SOURCE DATA:
++++
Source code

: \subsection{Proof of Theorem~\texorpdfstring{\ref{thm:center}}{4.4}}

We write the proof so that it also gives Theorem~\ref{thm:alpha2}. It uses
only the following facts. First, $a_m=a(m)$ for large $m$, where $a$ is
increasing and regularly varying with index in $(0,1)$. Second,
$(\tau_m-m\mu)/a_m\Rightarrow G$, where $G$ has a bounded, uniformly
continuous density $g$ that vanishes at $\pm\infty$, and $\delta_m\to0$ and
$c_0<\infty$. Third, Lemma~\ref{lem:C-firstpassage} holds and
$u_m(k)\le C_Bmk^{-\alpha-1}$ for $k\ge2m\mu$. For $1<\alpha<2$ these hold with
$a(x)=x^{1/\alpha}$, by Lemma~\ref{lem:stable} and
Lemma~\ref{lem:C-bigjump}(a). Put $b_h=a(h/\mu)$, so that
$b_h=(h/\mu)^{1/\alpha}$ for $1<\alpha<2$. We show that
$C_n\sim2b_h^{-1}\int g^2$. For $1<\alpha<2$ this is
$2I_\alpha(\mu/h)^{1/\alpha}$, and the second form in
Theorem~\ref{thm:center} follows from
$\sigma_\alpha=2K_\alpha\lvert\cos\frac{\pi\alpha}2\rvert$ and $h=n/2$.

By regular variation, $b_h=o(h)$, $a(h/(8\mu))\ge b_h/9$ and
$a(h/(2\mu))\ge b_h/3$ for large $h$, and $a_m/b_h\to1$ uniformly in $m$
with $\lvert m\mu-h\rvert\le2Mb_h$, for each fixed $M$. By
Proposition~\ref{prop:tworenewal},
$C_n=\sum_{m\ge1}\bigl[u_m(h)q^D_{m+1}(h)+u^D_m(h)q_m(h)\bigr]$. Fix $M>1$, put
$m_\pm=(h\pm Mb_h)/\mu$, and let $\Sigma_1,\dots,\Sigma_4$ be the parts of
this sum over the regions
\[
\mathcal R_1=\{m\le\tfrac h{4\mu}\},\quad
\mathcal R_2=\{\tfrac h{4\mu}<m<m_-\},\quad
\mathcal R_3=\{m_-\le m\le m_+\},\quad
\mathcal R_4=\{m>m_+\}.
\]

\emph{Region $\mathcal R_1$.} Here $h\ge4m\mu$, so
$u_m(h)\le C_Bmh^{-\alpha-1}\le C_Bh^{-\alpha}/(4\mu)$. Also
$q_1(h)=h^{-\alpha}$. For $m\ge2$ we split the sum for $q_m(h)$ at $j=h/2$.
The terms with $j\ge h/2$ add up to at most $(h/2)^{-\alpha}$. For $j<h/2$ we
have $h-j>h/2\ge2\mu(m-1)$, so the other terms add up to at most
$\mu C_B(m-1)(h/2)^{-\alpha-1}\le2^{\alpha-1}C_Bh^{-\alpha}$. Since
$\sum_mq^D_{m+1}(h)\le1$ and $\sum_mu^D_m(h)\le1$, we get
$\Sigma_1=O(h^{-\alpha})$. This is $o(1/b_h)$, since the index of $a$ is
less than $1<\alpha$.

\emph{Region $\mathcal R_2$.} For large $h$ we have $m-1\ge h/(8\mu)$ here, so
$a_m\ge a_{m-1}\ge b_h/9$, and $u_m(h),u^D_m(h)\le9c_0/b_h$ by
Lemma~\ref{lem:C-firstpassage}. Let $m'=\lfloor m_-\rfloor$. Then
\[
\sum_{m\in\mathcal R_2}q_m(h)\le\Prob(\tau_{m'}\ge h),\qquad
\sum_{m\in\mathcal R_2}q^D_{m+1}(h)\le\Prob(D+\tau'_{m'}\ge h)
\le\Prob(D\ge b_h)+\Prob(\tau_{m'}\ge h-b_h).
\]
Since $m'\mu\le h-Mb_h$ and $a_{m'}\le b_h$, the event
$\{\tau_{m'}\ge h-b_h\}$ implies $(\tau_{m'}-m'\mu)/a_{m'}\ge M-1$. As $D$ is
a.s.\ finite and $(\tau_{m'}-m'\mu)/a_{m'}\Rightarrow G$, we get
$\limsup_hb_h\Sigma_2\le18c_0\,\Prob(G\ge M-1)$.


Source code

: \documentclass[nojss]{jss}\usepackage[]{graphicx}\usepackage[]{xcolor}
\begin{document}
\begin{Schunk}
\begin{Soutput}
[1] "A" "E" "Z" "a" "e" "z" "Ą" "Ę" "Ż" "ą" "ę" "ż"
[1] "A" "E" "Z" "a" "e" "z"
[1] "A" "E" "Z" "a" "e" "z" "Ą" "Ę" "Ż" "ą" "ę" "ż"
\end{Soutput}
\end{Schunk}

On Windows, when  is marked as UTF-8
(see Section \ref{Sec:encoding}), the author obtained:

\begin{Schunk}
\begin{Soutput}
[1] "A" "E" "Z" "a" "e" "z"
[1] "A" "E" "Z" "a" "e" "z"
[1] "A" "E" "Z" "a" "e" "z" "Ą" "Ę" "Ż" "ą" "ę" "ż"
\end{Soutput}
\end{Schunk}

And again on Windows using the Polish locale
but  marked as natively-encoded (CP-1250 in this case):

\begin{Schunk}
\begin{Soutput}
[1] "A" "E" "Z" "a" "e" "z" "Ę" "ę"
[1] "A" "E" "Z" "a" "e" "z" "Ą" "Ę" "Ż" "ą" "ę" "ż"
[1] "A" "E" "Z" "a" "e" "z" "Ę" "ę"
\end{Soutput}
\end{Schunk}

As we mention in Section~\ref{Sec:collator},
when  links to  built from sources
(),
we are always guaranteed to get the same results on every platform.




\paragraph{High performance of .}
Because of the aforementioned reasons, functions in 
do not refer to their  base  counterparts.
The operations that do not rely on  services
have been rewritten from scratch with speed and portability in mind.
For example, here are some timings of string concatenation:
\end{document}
++++
EXERCISE DESCRIPTION: Write every line of the material above again, exactly.

YOUR RESPONSE:
Source code

: \subsection{Proof of Theorem~\texorpdfstring{\ref{thm:center}}{4.4}}

We write the proof so that it also gives Theorem~\ref{thm:alpha2}. It uses
only the following facts. First, $a_m=a(m)$ for large $m$, where $a$ is
increasing and regularly varying with index in $(0,1)$. Second,
$(\tau_m-m\mu)/a_m\Rightarrow G$, where $G$ has a bounded, uniformly
continuous density $g$ that vanishes at $\pm\infty$, and $\delta_m\to0$ and
$c_0<\infty$. Third, Lemma~\ref{lem:C-firstpassage} holds and
$u_m(k)\le C_Bmk^{-\alpha-1}$ for $k\ge2m\mu$. For $1<\alpha<2$ these hold with
$a(x)=x^{1/\alpha}$, by Lemma~\ref{lem:stable} and
Lemma~\ref{lem:C-bigjump}(a). Put $b_h=a(h/\mu)$, so that
$b_h=(h/\mu)^{1/\alpha}$ for $1<\alpha<2$. We show that
$C_n\sim2b_h^{-1}\int g^2$. For $1<\alpha<2$ this is
$2I_\alpha(\mu/h)^{1/\alpha}$, and the second form in
Theorem~\ref{thm:center} follows from
$\sigma_\alpha=2K_\alpha\lvert\cos\frac{\pi\alpha}2\rvert$ and $h=n/2$.

By regular variation, $b_h=o(h)$, $a(h/(8\mu))\ge b_h/9$ and
$a(h/(2\mu))\ge b_h/3$ for large $h$, and $a_m/b_h\to1$ uniformly in $m$
with $\lvert m\mu-h\rvert\le2Mb_h$, for each fixed $M$. By
Proposition~\ref{prop:tworenewal},
$C_n=\sum_{m\ge1}\bigl[u_m(h)q^D_{m+1}(h)+u^D_m(h)q_m(h)\bigr]$. Fix $M>1$, put
$m_\pm=(h\pm Mb_h)/\mu$, and let $\Sigma_1,\dots,\Sigma_4$ be the parts of
this sum over the regions
\[
\mathcal R_1=\{m\le\tfrac h{4\mu}\},\quad
\mathcal R_2=\{\tfrac h{4\mu}<m<m_-\},\quad
\mathcal R_3=\{m_-\le m\le m_+\},\quad
\mathcal R_4=\{m>m_+\}.
\]

\emph{Region $\mathcal R_1$.} Here $h\ge4m\mu$, so
$u_m(h)\le C_Bmh^{-\alpha-1}\le C_Bh^{-\alpha}/(4\mu)$. Also
$q_1(h)=h^{-\alpha}$. For $m\ge2$ we split the sum for $q_m(h)$ at $j=h/2$.
The terms with $j\ge h/2$ add up to at most $(h/2)^{-\alpha}$. For $j<h/2$ we
have $h-j>h/2\ge2\mu(m-1)$, so the other terms add up to at most
$\mu C_B(m-1)(h/2)^{-\alpha-1}\le2^{\alpha-1}C_Bh^{-\alpha}$. Since
$\sum_mq^D_{m+1}(h)\le1$ and $\sum_mu^D_m(h)\le1$, we get
$\Sigma_1=O(h^{-\alpha})$. This is $o(1/b_h)$, since the index of $a$ is
less than $1<\alpha$.

\emph{Region $\mathcal R_2$.} For large $h$ we have $m-1\ge h/(8\mu)$ here, so
$a_m\ge a_{m-1}\ge b_h/9$, and $u_m(h),u^D_m(h)\le9c_0/b_h$ by
Lemma~\ref{lem:C-firstpassage}. Let $m'=\lfloor m_-\rfloor$. Then
\[
\sum_{m\in\mathcal R_2}q_m(h)\le\Prob(\tau_{m'}\ge h),\qquad
\sum_{m\in\mathcal R_2}q^D_{m+1}(h)\le\Prob(D+\tau'_{m'}\ge h)
\le\Prob(D\ge b_h)+\Prob(\tau_{m'}\ge h-b_h).
\]
Since $m'\mu\le h-Mb_h$ and $a_{m'}\le b_h$, the event
$\{\tau_{m'}\ge h-b_h\}$ implies $(\tau_{m'}-m'\mu)/a_{m'}\ge M-1$. As $D$ is
a.s.\ finite and $(\tau_{m'}-m'\mu)/a_{m'}\Rightarrow G$, we get
$\limsup_hb_h\Sigma_2\le18c_0\,\Prob(G\ge M-1)$.


Source code

: \documentclass[nojss]{jss}\usepackage[]{graphicx}\usepackage[]{xcolor}
\begin{document}
\begin{Schunk}
\begin{Soutput}
[1] "A" "E" "Z" "a" "e" "z" "Ą" "Ę" "Ż" "ą" "ę" "ż"
[1] "A" "E" "Z" "a" "e" "z"
[1] "A" "E" "Z" "a" "e" "z" "Ą" "Ę" "Ż" "ą" "ę" "ż"
\end{Soutput}
\end{Schunk}

On Windows, when  is marked as UTF-8
(see Section \ref{Sec:encoding}), the author obtained:

\begin{Schunk}
\begin{Soutput}
[1] "A" "E" "Z" "a" "e" "z"
[1] "A" "E" "Z" "a" "e" "z"
[1] "A" "E" "Z" "a" "e" "z" "Ą" "Ę" "Ż" "ą" "ę" "ż"
\end{Soutput}
\end{Schunk}

And again on Windows using the Polish locale
but  marked as natively-encoded (CP-1250 in this case):

\begin{Schunk}
\begin{Soutput}
[1] "A" "E" "Z" "a" "e" "z" "Ę" "ę"
[1] "A" "E" "Z" "a" "e" "z" "Ą" "Ę" "Ż" "ą" "ę" "ż"
[1] "A" "E" "Z" "a" "e" "z" "Ę" "ę"
\end{Soutput}
\end{Schunk}

As we mention in Section~\ref{Sec:collator},
when  links to  built from sources
(),
we are always guaranteed to get the same results on every platform.




\paragraph{High performance of .}
Because of the aforementioned reasons, functions in 
do not refer to their  base  counterparts.
The operations that do not rely on  services
have been rewritten from scratch with speed and portability in mind.
For example, here are some timings of string concatenation:
\end{document}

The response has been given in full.